Jabs aside, your post starts off with this:
The basic point is that capital sitting in a hole FOREVER is theft from production and new knowledge creation. Savings and delayed gratification are important, but they are not so important that capital should grow in value FOREVER for doing nothing but sit in a hole.
There is a very subtle but extremely important question here that you may be missing, which I think deserves it's own post, and that is:
Does capital chase production and new knowledge creation? Or does production and new knowledge chase capital? Depending on how that question is answered may make the rest of your post completely irrelevant.
I had written extensively on this issue in the past:
http://www.coolpage.com/commentary/economic/shelby/Demise%20of%20Finance,%20Rise%20of%20Knowledge.html#Financeability_of_Knowledge(above article was also published by gold-eagle.com, financialsense.com, etc)

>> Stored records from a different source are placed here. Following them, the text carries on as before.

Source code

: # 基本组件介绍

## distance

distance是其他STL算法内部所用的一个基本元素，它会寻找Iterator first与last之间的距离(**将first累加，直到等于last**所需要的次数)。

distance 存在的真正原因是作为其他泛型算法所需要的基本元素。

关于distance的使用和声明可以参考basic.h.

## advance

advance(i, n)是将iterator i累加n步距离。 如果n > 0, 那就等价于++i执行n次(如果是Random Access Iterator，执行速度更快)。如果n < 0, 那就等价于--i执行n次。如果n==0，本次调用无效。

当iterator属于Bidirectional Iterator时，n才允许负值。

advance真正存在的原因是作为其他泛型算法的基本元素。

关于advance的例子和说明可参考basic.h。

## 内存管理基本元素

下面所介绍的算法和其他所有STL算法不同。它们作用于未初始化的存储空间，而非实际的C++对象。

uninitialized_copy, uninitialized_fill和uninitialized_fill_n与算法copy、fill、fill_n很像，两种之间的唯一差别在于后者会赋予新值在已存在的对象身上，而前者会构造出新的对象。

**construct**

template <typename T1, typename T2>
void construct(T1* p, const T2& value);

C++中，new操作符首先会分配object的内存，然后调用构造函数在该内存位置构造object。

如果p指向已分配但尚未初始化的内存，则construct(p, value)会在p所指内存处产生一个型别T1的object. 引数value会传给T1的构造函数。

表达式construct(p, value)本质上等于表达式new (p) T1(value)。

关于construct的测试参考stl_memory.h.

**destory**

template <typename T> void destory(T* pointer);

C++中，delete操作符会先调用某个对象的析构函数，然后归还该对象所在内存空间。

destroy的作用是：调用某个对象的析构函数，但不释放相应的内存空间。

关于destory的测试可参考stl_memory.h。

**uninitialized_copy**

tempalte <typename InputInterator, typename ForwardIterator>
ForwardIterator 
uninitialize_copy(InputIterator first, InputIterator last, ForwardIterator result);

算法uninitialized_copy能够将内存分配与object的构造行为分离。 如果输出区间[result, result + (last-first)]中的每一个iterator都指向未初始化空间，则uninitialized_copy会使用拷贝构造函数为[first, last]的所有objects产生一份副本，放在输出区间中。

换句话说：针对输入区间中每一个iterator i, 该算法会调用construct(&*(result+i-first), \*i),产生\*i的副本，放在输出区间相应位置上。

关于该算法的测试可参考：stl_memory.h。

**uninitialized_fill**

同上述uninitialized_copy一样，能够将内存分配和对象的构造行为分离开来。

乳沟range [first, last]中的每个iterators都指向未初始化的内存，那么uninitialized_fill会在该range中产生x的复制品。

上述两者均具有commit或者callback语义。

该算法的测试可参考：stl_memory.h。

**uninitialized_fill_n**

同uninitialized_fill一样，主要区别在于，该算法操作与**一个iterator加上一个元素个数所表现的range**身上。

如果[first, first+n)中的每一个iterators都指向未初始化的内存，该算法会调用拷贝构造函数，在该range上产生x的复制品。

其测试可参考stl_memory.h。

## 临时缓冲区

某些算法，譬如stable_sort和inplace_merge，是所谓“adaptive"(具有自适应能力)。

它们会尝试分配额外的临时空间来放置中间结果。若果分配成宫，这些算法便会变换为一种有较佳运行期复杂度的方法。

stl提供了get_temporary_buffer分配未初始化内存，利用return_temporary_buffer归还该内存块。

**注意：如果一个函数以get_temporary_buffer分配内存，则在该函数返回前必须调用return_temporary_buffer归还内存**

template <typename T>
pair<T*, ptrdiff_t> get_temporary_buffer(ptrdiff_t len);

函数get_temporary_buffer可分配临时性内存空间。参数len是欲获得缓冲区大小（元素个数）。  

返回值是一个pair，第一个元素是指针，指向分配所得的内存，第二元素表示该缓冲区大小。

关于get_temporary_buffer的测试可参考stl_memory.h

http://unheresy.com/Information%20Is%20Alive.html#Knowledge_Annealshttp://www.coolpage.com/commentary/economic/shelby/Housing%20Recovery%20Illusion.htmlBut I can now explain it more succinctly than my previous attempts. Smaller things grow faster, because only the person close to the opportunity can best leverage it. Capital is large, pooled, monolithic, and thus dumb.
Try to go to a bank and tell ask them to finance your altcoin R&D. I'd waste months trying to get financing that I could instead be using to actually code and release one.
Sorry I created CoolPage.com in a Nipa Hut in the Philippines. I was the programmer of it all, the janitor, the marketer, the artist, everything. And it reached a million users by 2001, well ahead of friendster. In fact, they came to me and bought a 7 figure non-exclusive license via Homepage.com.
Don't tell me knowledge chases capital. Not in this software age.
You should also study the 160 IQ genius Eric S Raymond and his economic writings on open source and knowledge creation:
http://www.catb.org/esr/writings/magic-cauldron/magic-cauldron-5.htmlThe Industial Age is dying (or dead). Capital is dying (or dead). We are in the knowledge age, and you can't buy my knowledge for less than $100 billion (which you soon will although I have no clue what I could do good with that much money).